▸ **Source records**:
********************

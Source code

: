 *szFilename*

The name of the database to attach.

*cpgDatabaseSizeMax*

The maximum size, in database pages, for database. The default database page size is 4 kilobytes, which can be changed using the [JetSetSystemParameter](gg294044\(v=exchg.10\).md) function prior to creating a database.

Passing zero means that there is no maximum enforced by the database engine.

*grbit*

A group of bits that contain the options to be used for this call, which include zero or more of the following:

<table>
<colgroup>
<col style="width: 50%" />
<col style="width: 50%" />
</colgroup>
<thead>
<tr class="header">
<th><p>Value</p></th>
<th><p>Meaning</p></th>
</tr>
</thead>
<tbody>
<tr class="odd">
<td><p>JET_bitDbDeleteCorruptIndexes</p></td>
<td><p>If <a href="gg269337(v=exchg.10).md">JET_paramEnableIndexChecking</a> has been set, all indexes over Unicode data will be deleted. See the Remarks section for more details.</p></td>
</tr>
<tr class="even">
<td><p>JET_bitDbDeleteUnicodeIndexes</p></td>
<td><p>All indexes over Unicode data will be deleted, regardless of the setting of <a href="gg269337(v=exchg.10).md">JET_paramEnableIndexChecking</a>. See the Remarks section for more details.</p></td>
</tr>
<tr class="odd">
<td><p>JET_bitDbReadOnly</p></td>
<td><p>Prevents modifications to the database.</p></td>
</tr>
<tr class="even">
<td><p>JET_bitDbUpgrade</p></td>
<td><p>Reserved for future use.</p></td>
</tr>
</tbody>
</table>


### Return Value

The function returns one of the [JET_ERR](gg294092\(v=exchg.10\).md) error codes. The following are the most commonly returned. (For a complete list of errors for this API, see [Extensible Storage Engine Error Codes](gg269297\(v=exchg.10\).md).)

********************

Write out exactly the lines that begin at the one containing "<th><p>Value</p></th>" and continue through the last line of the data, and only those.

<th><p>Value</p></th>
<th><p>Meaning</p></th>
</tr>
</thead>
<tbody>
<tr class="odd">
<td><p>JET_bitDbDeleteCorruptIndexes</p></td>
<td><p>If <a href="gg269337(v=exchg.10).md">JET_paramEnableIndexChecking</a> has been set, all indexes over Unicode data will be deleted. See the Remarks section for more details.</p></td>
</tr>
<tr class="even">
<td><p>JET_bitDbDeleteUnicodeIndexes</p></td>
<td><p>All indexes over Unicode data will be deleted, regardless of the setting of <a href="gg269337(v=exchg.10).md">JET_paramEnableIndexChecking</a>. See the Remarks section for more details.</p></td>
</tr>
<tr class="odd">
<td><p>JET_bitDbReadOnly</p></td>
<td><p>Prevents modifications to the database.</p></td>
</tr>
<tr class="even">
<td><p>JET_bitDbUpgrade</p></td>
<td><p>Reserved for future use.</p></td>
</tr>
</tbody>
</table>


### Return Value

The function returns one of the [JET_ERR](gg294092\(v=exchg.10\).md) error codes. The following are the most commonly returned. (For a complete list of errors for this API, see [Extensible Storage Engine Error Codes](gg269297\(v=exchg.10\).md).)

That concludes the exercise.